Templates for e-Learning

As an active member of the Articulate e-Learning Heroes community, not a week goes by where I’m not inspired by the creativity of these talented community members.

Recently members were challenged to design and share a course starter template.  Course starter templates are “multi-slide templates that include a combination of the most common e-Learning content and interaction slides.  They provide a structure to the design, layout and flow of an e-Learning course and include enough slides to give users a working model from which they can begin assembling their projects”.

The thought process behind this challenge was that this could be beneficial for new e-Learning designers and developers. A number of members very generously shared not only their designs, but their source files as well and you can view and access these in this post.

Everyone has their own process for designing a course, whether the design starts with the creation of a template or not. This challenge was a good opportunity for me to reflect on and document the process I go through when I’m developing a template.

How I develop a template in Articulate Storyline 2

I usually allow myself a little time at the beginning of designing a template to “play” before I start working through the process of developing the template.  If there’s no time pressure, I can spend a lot of time in this phase – but as we all know, this isn’t always possible!

This creative time generally includes the following:

  • Identifying up front if there are any design constraints or assets that are to be provided that would dictate the template design
  • Revisiting previous templates I’ve designed or worked on and see if any of the design elements or concepts would be appropriate for the new template design – often it’s the case that I can re-purpose a previous project and this is a huge time-saver
  • Searching generically within the industry the template is being designed for, looking for inspiration and design ideas

I start by looking at images / websites / designs relevant to the course topic – this could include sites such as Shutterstock, WeeJeeCanva, Pinterest, Fribly, Behance or Dribbble, just to name a few – I even look at sites such as SlideHelper, Presentation Magazine, Creative Market or some of the sites that sell templates such as eLearning Chips, eLearning Brothers or Skillsdox

I then move on to sourcing the design elements such as any images that may dictate the colour scheme or size of the template slides.  During this phase I make sure I have a good understanding of what will be included in the course as far as content, icons, multimedia, quizzes etc to cater for any specific requirements in the design to include these assets.

When I’m developing a template in Articulate Storyline 2, there are a number of elements that I like to customise to make sure the template can be effectively converted and used for different styles of courses, different client requirements and even different clients. These include:

  • the story size
  • the course player
  • the theme fonts
  • the theme colours

I use the Slide Master for the slide layouts and slide design elements that will remain consistent throughout the course. Within the Slide Master there is also provision to select a theme and edit the theme colours and fonts.

I also make sure I edit the Feedback Master as the design that comes standard with Articulate Storyline 2 is not very often appropriate for use without some modifications.

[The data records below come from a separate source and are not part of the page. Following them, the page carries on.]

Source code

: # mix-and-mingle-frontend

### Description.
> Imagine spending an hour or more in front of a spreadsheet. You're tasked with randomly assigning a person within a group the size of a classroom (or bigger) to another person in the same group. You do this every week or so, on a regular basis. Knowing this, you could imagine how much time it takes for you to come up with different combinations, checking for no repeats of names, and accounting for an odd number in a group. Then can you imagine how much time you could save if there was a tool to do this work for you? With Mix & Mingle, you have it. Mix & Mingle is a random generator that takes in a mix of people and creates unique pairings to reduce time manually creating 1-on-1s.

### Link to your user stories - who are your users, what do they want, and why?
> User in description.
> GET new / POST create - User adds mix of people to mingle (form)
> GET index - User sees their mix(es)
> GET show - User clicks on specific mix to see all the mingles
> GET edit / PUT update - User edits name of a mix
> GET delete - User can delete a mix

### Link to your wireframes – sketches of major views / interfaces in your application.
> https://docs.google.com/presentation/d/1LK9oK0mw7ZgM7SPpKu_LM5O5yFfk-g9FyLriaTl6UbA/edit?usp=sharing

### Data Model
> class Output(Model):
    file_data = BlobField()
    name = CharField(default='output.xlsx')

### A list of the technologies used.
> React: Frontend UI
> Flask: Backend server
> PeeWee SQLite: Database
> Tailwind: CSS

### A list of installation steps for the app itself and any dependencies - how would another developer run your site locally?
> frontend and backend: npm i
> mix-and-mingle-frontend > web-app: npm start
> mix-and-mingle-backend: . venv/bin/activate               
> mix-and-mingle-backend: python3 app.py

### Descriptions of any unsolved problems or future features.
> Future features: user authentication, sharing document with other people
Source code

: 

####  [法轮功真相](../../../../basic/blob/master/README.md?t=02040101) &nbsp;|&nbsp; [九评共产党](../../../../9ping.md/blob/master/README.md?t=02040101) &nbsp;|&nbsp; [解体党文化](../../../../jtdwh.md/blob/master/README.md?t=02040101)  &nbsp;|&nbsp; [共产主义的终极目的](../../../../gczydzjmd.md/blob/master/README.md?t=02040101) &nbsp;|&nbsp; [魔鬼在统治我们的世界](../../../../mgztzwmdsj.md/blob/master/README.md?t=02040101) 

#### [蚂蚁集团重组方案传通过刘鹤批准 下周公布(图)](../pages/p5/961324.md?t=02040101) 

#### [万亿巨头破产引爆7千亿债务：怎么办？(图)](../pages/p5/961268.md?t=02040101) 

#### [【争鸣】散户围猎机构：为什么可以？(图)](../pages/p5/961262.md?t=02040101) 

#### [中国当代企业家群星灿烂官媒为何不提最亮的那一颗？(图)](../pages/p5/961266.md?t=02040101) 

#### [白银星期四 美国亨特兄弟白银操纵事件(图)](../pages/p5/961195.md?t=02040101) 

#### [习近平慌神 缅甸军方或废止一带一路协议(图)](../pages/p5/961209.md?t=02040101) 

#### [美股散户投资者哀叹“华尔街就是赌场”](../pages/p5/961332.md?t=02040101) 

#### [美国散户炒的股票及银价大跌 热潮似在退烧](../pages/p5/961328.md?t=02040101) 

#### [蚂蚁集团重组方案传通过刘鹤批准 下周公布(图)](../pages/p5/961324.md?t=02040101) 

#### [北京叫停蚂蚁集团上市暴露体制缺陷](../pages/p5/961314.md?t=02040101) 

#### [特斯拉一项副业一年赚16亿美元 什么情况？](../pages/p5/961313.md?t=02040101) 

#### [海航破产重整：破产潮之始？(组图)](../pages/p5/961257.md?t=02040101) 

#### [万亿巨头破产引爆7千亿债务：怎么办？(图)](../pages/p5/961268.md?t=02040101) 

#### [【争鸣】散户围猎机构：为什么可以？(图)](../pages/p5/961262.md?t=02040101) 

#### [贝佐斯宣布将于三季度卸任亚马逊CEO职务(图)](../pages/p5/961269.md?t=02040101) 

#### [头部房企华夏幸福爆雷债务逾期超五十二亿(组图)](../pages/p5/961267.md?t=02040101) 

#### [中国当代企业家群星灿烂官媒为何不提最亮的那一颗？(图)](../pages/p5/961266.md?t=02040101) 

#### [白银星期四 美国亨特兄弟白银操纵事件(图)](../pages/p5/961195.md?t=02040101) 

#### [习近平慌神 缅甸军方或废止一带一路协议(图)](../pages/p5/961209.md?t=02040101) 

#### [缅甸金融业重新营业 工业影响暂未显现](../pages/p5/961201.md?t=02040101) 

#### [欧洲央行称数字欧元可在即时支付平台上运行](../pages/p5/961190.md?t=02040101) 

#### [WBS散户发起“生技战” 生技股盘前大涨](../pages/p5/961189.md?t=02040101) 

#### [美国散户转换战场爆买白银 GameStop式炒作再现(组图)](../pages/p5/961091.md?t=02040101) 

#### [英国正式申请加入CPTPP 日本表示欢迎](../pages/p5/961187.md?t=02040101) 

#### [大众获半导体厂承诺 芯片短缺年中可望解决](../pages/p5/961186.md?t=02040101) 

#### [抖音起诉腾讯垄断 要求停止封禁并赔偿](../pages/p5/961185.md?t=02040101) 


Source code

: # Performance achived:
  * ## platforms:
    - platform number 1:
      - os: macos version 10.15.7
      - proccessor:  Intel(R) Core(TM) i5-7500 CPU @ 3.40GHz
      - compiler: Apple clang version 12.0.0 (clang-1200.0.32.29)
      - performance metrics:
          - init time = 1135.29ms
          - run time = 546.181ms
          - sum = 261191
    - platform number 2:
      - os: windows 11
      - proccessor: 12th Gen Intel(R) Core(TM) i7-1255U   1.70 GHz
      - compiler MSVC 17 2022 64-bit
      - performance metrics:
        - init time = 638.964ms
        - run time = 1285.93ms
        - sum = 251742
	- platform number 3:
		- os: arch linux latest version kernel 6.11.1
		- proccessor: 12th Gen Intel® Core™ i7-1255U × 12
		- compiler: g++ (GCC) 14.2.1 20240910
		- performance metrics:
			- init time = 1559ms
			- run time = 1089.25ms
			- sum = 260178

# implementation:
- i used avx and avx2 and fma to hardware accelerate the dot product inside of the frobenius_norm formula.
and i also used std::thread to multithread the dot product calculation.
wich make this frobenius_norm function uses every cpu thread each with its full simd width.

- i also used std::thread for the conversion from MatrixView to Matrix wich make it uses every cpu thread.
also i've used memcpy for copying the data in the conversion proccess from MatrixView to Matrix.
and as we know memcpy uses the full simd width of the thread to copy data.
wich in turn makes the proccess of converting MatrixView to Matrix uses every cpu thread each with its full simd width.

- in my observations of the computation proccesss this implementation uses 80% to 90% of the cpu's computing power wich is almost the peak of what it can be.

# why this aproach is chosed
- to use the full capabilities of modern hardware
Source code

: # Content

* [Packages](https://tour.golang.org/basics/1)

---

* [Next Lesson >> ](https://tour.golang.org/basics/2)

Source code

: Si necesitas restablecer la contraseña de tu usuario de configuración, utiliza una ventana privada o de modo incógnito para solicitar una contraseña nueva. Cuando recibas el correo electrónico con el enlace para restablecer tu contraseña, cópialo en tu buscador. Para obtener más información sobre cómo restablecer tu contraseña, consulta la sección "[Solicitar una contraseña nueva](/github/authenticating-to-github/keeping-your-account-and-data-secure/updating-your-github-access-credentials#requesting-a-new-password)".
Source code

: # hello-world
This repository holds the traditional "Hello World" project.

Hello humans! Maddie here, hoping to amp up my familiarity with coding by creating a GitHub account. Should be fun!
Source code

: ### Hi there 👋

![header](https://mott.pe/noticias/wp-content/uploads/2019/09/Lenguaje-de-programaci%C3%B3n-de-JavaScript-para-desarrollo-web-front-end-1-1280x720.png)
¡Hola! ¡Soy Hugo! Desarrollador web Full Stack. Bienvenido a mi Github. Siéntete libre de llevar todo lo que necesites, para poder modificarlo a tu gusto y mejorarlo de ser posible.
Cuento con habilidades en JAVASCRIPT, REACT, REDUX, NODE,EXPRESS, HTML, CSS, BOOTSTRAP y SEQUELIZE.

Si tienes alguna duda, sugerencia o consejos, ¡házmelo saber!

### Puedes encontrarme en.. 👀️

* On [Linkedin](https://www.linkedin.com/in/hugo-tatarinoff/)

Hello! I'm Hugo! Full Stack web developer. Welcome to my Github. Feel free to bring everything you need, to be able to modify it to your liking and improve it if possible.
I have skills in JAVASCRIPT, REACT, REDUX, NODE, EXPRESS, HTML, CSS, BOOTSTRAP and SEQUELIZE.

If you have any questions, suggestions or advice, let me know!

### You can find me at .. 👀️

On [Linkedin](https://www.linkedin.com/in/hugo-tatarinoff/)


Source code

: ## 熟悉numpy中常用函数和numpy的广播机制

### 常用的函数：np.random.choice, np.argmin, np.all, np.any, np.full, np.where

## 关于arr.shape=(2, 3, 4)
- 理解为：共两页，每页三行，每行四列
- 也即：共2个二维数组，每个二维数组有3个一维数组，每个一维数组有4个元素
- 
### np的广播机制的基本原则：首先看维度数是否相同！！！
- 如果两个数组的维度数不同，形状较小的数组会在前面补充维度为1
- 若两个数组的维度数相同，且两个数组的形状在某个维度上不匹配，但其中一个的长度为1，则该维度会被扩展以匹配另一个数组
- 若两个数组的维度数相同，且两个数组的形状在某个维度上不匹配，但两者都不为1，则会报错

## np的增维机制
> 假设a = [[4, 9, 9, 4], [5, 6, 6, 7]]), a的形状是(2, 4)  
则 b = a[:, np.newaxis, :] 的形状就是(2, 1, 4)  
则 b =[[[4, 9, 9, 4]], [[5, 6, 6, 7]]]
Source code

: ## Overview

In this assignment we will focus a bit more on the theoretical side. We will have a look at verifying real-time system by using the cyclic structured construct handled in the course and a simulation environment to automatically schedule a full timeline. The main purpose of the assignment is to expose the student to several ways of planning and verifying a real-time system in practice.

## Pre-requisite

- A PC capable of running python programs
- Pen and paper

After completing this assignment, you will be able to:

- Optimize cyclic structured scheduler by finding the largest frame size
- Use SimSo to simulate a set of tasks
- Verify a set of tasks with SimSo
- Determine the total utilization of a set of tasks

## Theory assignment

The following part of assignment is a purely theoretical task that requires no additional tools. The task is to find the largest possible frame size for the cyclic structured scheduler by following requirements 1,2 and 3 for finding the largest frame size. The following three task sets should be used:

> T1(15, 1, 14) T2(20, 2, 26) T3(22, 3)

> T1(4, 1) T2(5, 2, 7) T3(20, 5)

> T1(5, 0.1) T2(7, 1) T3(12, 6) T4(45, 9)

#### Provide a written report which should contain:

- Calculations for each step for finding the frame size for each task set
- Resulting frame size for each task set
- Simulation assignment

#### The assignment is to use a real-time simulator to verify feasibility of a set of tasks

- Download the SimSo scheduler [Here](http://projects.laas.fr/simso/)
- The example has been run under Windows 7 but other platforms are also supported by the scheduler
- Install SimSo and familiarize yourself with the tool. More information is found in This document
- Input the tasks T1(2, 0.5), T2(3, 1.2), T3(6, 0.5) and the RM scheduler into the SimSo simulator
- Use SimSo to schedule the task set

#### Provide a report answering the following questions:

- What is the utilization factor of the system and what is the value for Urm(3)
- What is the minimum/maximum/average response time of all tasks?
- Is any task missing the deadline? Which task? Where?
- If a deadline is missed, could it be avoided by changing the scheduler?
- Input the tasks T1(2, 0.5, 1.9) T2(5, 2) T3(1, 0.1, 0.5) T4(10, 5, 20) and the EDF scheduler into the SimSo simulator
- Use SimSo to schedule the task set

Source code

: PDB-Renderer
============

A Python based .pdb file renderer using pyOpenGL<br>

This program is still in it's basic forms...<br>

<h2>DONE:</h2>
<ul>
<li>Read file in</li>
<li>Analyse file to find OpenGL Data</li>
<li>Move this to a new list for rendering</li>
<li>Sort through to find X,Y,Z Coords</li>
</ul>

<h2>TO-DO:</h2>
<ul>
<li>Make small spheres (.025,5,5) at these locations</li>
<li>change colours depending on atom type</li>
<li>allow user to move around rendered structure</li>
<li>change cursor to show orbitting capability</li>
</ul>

The Feedback Master also has provision to select a theme and edit the theme colours and fonts.


With the Slide Master and the Feedback Master, I always retain the original masters of these and insert new ones to use for my design modifications – this way if something goes terribly wrong I can revert back to the original masters and use these elements to get me back on track.

If I take the time to customise all of these elements, the final template will be much more efficient to work with and any changes I need to make to the design can be easily applied at the master slide level, saving development time overall.